Кислородный предел
Шрифт:
— Да видел мужиков и баб оттуда. У всех аварийные глаза.
— Вот! Вот! Я, конечно, не Минздрав в отличие от некоторых, я не знаю достоверно, что там может с головой в подобных случаях, но, по-моему, и мать родную можно позабыть. Так что ты погоди в мертвецких.
— И это значит, кто угодно что угодно может с ней?

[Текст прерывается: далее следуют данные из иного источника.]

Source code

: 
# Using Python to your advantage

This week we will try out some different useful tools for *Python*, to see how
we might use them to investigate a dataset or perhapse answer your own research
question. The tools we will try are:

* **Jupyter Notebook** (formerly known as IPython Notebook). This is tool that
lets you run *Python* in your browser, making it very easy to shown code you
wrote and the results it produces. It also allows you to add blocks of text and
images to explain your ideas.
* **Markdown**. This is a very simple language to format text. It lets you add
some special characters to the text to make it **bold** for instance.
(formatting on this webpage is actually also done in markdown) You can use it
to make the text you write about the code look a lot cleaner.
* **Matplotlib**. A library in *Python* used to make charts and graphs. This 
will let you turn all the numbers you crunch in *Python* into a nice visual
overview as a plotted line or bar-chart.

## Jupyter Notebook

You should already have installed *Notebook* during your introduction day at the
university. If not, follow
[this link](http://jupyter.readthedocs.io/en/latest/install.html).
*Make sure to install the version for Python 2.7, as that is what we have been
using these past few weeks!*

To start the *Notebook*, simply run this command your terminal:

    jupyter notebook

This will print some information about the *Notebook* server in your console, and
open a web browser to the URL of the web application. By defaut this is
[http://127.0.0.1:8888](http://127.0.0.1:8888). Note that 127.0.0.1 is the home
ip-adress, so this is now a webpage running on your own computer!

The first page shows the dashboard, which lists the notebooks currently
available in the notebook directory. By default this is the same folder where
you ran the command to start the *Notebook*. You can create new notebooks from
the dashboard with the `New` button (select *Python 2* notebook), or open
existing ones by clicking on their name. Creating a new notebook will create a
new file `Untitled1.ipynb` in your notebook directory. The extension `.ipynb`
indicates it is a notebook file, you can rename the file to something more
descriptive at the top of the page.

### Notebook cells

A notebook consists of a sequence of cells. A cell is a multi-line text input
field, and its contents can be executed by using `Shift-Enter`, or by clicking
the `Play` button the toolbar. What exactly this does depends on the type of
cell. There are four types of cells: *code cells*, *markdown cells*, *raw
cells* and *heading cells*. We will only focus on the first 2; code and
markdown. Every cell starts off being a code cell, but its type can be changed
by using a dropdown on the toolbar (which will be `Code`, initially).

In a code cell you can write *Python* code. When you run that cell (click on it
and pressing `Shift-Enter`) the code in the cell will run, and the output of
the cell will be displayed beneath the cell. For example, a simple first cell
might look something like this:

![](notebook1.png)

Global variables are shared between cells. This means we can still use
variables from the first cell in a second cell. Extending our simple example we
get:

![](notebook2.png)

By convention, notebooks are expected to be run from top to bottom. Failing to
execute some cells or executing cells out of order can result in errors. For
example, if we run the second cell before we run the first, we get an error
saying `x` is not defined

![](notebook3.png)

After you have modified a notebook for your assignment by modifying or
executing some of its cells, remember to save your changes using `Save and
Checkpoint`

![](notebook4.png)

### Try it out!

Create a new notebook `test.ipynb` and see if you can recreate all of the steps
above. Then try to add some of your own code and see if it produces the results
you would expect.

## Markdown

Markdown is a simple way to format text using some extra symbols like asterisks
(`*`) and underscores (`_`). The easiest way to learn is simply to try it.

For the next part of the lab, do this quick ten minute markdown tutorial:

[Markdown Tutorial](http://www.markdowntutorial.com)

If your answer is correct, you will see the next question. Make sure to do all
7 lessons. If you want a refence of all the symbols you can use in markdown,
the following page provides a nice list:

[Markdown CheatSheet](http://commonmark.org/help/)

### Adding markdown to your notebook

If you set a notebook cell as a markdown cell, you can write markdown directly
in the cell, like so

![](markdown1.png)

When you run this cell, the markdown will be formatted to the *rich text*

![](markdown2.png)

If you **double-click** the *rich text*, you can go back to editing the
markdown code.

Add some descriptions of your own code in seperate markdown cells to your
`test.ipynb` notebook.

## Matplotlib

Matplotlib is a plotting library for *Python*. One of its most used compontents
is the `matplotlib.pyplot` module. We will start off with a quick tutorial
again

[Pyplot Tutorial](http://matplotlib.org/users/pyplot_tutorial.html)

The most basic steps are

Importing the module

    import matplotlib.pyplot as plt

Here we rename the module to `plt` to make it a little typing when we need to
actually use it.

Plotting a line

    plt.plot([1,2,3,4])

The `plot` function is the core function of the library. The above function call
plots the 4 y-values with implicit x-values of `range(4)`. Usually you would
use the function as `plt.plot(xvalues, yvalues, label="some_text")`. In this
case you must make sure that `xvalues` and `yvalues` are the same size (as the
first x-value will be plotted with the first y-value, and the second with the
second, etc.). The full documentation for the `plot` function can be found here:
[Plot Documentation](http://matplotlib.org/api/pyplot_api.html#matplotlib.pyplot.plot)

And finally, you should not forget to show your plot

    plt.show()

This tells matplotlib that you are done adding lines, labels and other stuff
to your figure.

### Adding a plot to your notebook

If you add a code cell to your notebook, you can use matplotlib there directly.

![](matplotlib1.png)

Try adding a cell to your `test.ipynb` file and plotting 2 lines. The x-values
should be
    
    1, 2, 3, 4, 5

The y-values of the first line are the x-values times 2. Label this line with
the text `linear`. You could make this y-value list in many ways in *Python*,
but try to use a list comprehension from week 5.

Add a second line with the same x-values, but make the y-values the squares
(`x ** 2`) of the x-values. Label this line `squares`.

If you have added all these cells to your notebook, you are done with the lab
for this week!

— Ну да. И это тоже в голову приходит.
В этом мире на нее существовал дичайший перманентный голод, здесь каждая вывеска, каждый билдборд, каждый плазменный экран ненасытно вожделели ее, хотели вобрать без остатка. В конце концов, именно на такой естественности, на святой непредумышленности каждого телодвижения, на безгрешности импульса, на спонтанности порыва и держится, пытаясь неуклюже их копировать, вся современная реклама, в которой какая-нибудь девочка-русалка «в платьице простом» подносит к ненакрашенным губам бутылку с родниковой или арктической водой, с очередным эрзацем чистого, артезианского, кристального,
Каждый будто компенсировал себе общением с Зоей удушающую нехватку настоящего. А она, как и свойственно всему «натуральному», не ведала о собственной бесценности ничего и безвозмездно раздавала свою подлинность населенному фальшивками миру.
— Идет такой вот человек, сомнамбула… — настаивал все Сухожилов. — И что? Брезгливость, страх и жалость — вот реакция, и люди отвернутся от нее, а кто-то возьмет и тупо отведет в ментовку. А там вопросы — кто, откуда и так далее.
— А это новые больнички, которые за кругом наших поисков.
— Конечно. Дурки.
— Какие-то приюты, отстойники для этих самых, кого никто не ищет. Ну да, там кругом пьянь и рвань, бациллы, вши — вот это все, но это не фатально, так? Я просто удивляюсь, как я сразу об этом не подумал. А это было б вероятнее всего. Что просто мир огромный и Москва большая.
Нагибин ощутил мучительное расширение своего личного бытия — сродни тому, какое испытал в том сне, в котором он рожал Палеолог, был первым в мире беременным мужчиной; вся разница была лишь в том, что вместо прежней острой и пронзительной всепоглощающей радости из него рвались тревога, боль и страх. Очерченная четко, словно операбельная опухоль, область нагибинских поисков и в самом деле разогромилась в мир; Нагибин взмыл, завис над прорвой Москвы; сведенный к одному исполинскому оку, превратившись в зрение, охватил лежащую внизу топографию улиц, домов, площадей, наводненных огнями проспектов. Мысленным усилием он мог добиться, вызвать скрупулезную деталировку каждого района, каждого отрезка трассы, каждого дворового колодца, добиться миллионнократного увеличения до каждого отдельного окна; сознательным волением он мог увидеть словно сами клеточные — окрашенные гематоксилином — структуры столицы; сперва он приказал себе увидеть перильстатику центральных старых переулков с трепещущей голубоватой точкой уже не Зонной ничтожной галерейки, затем он сфокусировал внимание на кариозном, сгнившим зубе коричневого «Swiss-отеля», а после страх заставил сфокусировать внимание на Павелецком, Курском и Казанском, неподконтрольно потянул Мартына в круглосуточную кипень вот этих всех вокзалов и почему-то развернул, раскрыл перед Нагибиным функционально-типовые внутренности серебристых, стерильно-вылизанных аэропортов, как будто византийку кто-то мог похитить, вывезти, как в жутком, никогда не принимаемом за правду бреде криминальных телепередач о заграничном сексуальном рабстве русских женщин.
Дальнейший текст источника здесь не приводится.